- Work request -
Once you find the line containing "host to another." in the data below, copy it and each following line exactly, up to and including the line containing "Please note that", and nothing else.

Stored data:
———
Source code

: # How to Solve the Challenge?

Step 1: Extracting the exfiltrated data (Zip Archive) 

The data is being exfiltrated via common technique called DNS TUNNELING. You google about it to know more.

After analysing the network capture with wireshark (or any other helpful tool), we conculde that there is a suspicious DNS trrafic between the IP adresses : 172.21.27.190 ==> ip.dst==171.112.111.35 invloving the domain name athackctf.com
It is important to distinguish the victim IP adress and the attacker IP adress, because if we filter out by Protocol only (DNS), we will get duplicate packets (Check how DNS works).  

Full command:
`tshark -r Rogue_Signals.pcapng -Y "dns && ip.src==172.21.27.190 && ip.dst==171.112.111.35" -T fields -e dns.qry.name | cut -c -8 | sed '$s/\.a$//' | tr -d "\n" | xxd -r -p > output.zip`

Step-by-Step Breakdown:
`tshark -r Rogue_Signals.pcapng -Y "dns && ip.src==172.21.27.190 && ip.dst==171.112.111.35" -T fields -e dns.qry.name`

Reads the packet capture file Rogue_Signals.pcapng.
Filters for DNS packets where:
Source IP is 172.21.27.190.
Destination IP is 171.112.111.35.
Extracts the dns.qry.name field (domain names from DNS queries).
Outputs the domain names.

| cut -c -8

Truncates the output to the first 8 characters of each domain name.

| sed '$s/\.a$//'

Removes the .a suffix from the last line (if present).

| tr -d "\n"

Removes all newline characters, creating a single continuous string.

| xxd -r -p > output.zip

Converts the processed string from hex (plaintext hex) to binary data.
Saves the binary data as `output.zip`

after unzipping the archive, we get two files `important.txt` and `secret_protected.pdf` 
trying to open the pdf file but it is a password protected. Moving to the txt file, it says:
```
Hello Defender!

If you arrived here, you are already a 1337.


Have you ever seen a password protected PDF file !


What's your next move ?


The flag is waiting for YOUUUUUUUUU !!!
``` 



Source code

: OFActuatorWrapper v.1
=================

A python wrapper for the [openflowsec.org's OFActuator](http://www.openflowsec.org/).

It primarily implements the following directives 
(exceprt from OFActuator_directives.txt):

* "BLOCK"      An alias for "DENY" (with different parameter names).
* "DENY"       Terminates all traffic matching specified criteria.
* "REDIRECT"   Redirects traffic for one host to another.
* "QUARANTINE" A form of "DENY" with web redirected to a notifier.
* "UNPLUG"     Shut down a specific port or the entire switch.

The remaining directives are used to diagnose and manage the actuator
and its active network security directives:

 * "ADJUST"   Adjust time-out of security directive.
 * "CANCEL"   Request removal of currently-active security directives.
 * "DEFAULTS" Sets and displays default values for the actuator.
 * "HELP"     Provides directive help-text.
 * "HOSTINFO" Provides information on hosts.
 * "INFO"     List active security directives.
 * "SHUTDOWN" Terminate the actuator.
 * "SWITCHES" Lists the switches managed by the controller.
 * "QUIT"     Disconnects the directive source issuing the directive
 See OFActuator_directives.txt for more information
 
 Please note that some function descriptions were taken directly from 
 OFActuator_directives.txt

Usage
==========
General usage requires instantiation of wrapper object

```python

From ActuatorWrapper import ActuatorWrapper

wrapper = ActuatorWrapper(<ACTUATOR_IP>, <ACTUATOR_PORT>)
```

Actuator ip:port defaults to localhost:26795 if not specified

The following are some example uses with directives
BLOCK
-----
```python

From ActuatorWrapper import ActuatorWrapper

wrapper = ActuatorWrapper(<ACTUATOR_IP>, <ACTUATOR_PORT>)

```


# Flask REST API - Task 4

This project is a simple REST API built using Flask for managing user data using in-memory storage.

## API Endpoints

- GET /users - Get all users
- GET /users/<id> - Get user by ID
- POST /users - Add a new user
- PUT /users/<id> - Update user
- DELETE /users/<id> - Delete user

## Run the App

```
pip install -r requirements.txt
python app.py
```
———
- Result of the exercise -
* "REDIRECT"   Redirects traffic for one host to another.
* "QUARANTINE" A form of "DENY" with web redirected to a notifier.
* "UNPLUG"     Shut down a specific port or the entire switch.

The remaining directives are used to diagnose and manage the actuator
and its active network security directives:

 * "ADJUST"   Adjust time-out of security directive.
 * "CANCEL"   Request removal of currently-active security directives.
 * "DEFAULTS" Sets and displays default values for the actuator.
 * "HELP"     Provides directive help-text.
 * "HOSTINFO" Provides information on hosts.
 * "INFO"     List active security directives.
 * "SHUTDOWN" Terminate the actuator.
 * "SWITCHES" Lists the switches managed by the controller.
 * "QUIT"     Disconnects the directive source issuing the directive
 See OFActuator_directives.txt for more information
 
 Please note that some function descriptions were taken directly from 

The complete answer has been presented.